Immunomagnetic enrichment of disseminated tumor cells in bone marrow and blood of breast cancer patients by the Thomsen-Friedenreich-Antigen

Purpose The presence of disseminated tumor cells in the bone marrow (DTC-BM) of breast cancer patients has shown independent prognostic impact. Immunomagnetic enrichment of such cells is an approach to increase the number of detected cells with limited sample volume, especially for circulating tumor cells (CTCs) in blood. The Thomsen-Friedenreich (TF) antigen (CD 176) is a specific oncofetal carbohydrate epitope (Galβ1-3GalNAcα-O) expressed on the surface of various carcinomas. Own studies demonstrated a nearly complete TF expression on DTC-BM, indicating its suitability as marker for immunomagnetic enrichment. Methods BM samples of 65 and peripheral blood samples of 11 breast cancer patients were examined immunocytochemically by staining with the anti-Cytokeratin antibody A45-B/B3 before and after immunomagnetic enrichment. Enrichment was done by incubation with the primary antibody TF 2 (IgM), followed by secondary magnetically labelled rat-anti mouse IgM. Cytospin slides were screened manually by bright-field microscopy. Results 15/65 pts (23%) showed DTC-BM in primary screening with a median of 2/2 mio cells (range 1–10). By enrichment, a median of 23.3 mio cells (0.8–218) could be analysed, increasing positivity to 72% (47/65 pts) with a med. of 4 DTCs (1–105, P < .0001).

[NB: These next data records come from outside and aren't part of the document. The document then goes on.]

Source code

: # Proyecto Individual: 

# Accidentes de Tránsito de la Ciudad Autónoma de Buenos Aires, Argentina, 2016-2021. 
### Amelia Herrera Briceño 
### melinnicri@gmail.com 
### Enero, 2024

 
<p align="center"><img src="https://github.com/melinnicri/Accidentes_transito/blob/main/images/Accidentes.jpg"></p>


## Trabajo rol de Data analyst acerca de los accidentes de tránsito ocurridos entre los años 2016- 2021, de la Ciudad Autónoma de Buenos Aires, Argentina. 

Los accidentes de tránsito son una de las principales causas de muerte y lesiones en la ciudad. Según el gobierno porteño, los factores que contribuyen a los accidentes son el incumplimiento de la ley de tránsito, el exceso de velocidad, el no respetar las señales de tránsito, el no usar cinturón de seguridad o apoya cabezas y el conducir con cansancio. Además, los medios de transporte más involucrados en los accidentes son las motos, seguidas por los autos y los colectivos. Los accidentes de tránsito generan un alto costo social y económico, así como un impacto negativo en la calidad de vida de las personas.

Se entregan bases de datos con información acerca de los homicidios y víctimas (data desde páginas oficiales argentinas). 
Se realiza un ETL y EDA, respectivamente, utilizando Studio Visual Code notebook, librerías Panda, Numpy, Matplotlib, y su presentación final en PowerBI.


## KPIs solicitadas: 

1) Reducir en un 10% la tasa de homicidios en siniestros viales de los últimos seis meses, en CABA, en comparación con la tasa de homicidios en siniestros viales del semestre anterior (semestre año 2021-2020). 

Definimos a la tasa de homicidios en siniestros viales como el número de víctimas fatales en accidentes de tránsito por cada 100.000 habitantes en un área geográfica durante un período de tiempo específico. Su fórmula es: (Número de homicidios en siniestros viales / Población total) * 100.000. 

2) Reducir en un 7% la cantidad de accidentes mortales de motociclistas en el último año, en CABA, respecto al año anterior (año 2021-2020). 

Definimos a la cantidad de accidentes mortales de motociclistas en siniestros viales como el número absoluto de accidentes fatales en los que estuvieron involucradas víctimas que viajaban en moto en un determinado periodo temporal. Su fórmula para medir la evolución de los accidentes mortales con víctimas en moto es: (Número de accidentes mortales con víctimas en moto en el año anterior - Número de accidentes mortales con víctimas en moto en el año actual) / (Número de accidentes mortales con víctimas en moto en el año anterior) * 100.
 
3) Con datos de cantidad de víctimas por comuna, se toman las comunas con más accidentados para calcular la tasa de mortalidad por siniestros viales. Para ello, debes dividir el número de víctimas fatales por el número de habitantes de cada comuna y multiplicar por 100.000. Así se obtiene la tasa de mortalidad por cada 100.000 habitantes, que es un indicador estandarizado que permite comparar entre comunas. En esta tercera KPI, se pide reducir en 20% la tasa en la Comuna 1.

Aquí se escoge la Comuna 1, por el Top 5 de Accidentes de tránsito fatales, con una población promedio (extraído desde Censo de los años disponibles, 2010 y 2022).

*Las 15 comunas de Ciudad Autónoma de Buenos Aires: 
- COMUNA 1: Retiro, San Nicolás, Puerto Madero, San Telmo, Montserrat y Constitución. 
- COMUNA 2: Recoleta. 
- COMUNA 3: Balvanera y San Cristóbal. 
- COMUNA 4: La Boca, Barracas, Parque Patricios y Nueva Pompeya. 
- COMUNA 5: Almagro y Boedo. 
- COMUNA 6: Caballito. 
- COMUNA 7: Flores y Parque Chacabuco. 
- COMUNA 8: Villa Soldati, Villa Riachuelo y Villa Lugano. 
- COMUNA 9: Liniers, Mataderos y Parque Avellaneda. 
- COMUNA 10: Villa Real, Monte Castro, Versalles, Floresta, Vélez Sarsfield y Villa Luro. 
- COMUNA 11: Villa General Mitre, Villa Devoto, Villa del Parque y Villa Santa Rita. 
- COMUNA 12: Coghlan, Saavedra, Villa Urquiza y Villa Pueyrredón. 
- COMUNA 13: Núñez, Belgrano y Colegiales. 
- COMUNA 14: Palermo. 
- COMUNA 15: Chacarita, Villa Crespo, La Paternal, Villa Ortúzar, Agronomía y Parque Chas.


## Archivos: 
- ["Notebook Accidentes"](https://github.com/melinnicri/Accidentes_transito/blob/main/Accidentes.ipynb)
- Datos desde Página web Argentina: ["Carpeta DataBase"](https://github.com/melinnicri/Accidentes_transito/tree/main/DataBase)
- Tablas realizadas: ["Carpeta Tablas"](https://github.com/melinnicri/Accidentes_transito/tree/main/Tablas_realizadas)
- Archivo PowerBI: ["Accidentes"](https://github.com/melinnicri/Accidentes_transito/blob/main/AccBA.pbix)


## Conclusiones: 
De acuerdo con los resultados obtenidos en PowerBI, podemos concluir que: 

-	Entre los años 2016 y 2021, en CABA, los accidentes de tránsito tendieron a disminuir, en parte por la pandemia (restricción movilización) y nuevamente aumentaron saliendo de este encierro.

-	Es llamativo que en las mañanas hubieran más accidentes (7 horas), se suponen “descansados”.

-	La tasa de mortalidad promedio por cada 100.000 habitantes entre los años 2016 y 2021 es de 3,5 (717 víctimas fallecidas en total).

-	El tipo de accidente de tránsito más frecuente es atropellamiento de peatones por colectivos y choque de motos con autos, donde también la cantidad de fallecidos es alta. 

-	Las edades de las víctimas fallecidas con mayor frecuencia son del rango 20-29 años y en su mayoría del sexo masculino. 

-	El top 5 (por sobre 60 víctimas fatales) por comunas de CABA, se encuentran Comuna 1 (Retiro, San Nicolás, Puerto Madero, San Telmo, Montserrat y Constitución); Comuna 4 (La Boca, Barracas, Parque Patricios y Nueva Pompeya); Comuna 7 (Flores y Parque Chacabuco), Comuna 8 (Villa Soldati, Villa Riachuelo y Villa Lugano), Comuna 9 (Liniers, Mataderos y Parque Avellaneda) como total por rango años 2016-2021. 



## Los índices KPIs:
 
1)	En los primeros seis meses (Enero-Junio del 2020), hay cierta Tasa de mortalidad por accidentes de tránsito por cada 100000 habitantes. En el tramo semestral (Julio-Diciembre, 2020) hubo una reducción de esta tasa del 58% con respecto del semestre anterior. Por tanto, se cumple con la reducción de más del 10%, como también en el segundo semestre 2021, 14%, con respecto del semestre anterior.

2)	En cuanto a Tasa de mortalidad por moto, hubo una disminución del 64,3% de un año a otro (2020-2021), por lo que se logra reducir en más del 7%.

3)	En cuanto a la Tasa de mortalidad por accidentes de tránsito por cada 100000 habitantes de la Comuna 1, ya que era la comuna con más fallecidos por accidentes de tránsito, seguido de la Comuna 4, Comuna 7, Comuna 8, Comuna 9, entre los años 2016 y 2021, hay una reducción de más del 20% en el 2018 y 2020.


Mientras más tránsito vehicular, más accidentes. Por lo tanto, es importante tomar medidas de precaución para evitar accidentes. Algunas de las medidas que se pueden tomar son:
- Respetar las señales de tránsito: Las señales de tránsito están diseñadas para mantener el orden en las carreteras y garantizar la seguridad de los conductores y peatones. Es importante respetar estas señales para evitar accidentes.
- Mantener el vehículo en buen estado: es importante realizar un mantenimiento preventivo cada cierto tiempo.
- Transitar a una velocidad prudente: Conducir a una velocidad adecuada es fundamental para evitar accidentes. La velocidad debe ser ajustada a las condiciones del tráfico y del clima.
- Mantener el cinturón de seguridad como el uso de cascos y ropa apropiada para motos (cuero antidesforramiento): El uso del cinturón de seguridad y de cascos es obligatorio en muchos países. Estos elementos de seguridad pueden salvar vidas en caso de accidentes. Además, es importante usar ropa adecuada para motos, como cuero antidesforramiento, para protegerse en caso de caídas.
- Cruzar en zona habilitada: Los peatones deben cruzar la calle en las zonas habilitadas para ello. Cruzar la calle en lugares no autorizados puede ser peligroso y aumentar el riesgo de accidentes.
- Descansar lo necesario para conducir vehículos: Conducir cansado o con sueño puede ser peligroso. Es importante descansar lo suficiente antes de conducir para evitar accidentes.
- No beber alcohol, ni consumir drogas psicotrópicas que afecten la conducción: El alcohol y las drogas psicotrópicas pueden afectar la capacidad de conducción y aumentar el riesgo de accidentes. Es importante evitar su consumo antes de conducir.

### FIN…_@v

Blood from 1/11 pts before and 5/11 (45%) after enrichment showed CTCs (med. 2, 1–20), at a med. of 12.4 mio (2.6–38.5) cells analysed. Comparing BM and blood of the same patients after enrichment, 5 were positive in both compartments, 4 showed DTC-BM without presence of CTCs. Conclusion The positive immunomagnetic enrichment technique with TF-antibodies enables to analyse larger sample volumes and increase tumor cell detection rate. This could allow monitoring and characterisation of CTCs as targets for therapies.